The families move on to a group exercise, discussing what's not working in their relationships and what they intend to work on during their stay. Tammie tearfully acknowledges that she's lost the bond that she used to have with Davia. Paige cries, saying she misses her father, Ron, who spends all his time working and is never around. This surprises Ron because he works from home, so he feels like he's always there. Afterward, Paige changes her emotion card to sad, and Ron and Tiffiny comfort her.

Next, the families participate in dyads. Facing one another, they hear each other's frustrations, often for the first time. Janice is surprised to learn that Austin feels abandoned when she's not home. Shannon tells her mother that she feels unheard and wants to just be a teenager, but Laureen says she isn't trustworthy, and her behavior makes her ashamed. Later, Shannon cries in the confessional, saying her mother holds grudges. Rachel accuses her mother, Tiffiny, of yelling all the time and says that she agrees with her sister that their dad is never around. Ron is moved when she says she wants her dad back. Rachel fights back tears as she says she feels that her parents pay more attention to her two little sisters, and they make her feel like a screw-up.

After the exercise, Davia asks her mother to join her in the Timeout Room, where she breaks down and tells Tammie she's sorry about her lying and bad behavior. Tammie thinks her daughter is insincere and just vying for attention, which she doesn't want to give her. That night, Tammie videotapes an argument that she has with Davia, which she hopes will be evidence of Davia's bad behavior. But Tammie loses her temper and yells, badgers and bullies her daughter, accusing her of acting like "a little bitch."

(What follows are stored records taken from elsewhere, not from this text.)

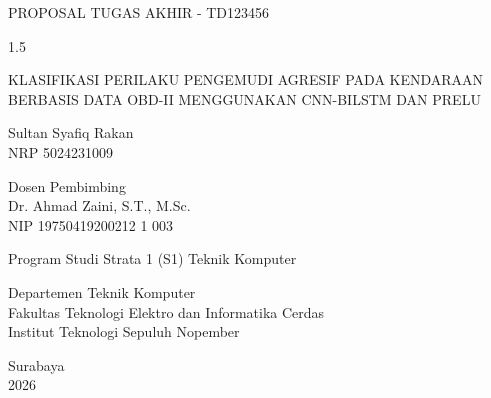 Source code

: \begin{large}
  PROPOSAL TUGAS AKHIR - TD123456
\end{large}

\vspace{\fill}

\begin{spacing}{1.5}
  \begin{Large}
    KLASIFIKASI PERILAKU PENGEMUDI AGRESIF PADA KENDARAAN BERBASIS DATA OBD-II MENGGUNAKAN CNN-BILSTM DAN PRELU
  \end{Large}
\end{spacing}

\vspace{\fill}

\begin{large}
  Sultan Syafiq Rakan \\
  \textmd{NRP 5024231009}
\end{large}

\vspace{\fill}

\begin{large}
  \textmd{Dosen Pembimbing} \\
  Dr. Ahmad Zaini, S.T., M.Sc. \\
  \textmd{NIP 19750419200212 1 003}
\end{large}

\vspace{\fill}

Program Studi Strata 1 (S1) Teknik Komputer \\

\mdseries

Departemen Teknik Komputer \\
Fakultas Teknologi Elektro dan Informatika Cerdas \\
Institut Teknologi Sepuluh Nopember

Surabaya \\
2026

Dr. Phil meets with the kids, while the parents watch from another room. He asks Austin about his tantrums and tells him that he's becoming a young man who can't continue to act that way. He asks Shannon about her disciplinary problems, and she blames her school for not being as structured as she needs. All the kids say they want less fighting in their lives. Rachel admits she lies to her mother about her school life because she doesn't want her to know that other kids make fun of her and that she has no friends and often eats lunch alone. Shannon says she wants a better relationship with her mother and to earn her trust back. None of the kids remember the last time they were truly proud of themselves, but Dr. Phil reassures them that their lives can change.

Dr. Phil then sits down with the parents. He confronts Laureen about how she seems beaten down and numb. Laureen says she cries every day, and all her time is consumed with policing her daughter's behavior. She feels insulted to be accused of being checked out emotionally. Tiffiny is sad to hear the truth about Rachel's experiences at school and is surprised to hear Rachel doesn't feel proud of herself.

Dr. Phil makes it clear that the parents' behavior affects their relationships with their children. He tells Janice that she is trying to ease her guilt by babying her son, but that actually cripples him socially and emotionally. He warns her that Austin is at risk of being bullied if he doesn't act his age. Dr. Phil tells Ron that he's emotionally checked out of his fathering role, and his workaholic ways are a detriment to his family.

Finally, Dr. Phil plays a home video of a fight between Tammie and Davia. In it, Tammie tells her daughter she has no affectionate feelings toward her, and she can't treat her like her other children because she's always mad at her. As the other parents look on in shock, Tammie weeps.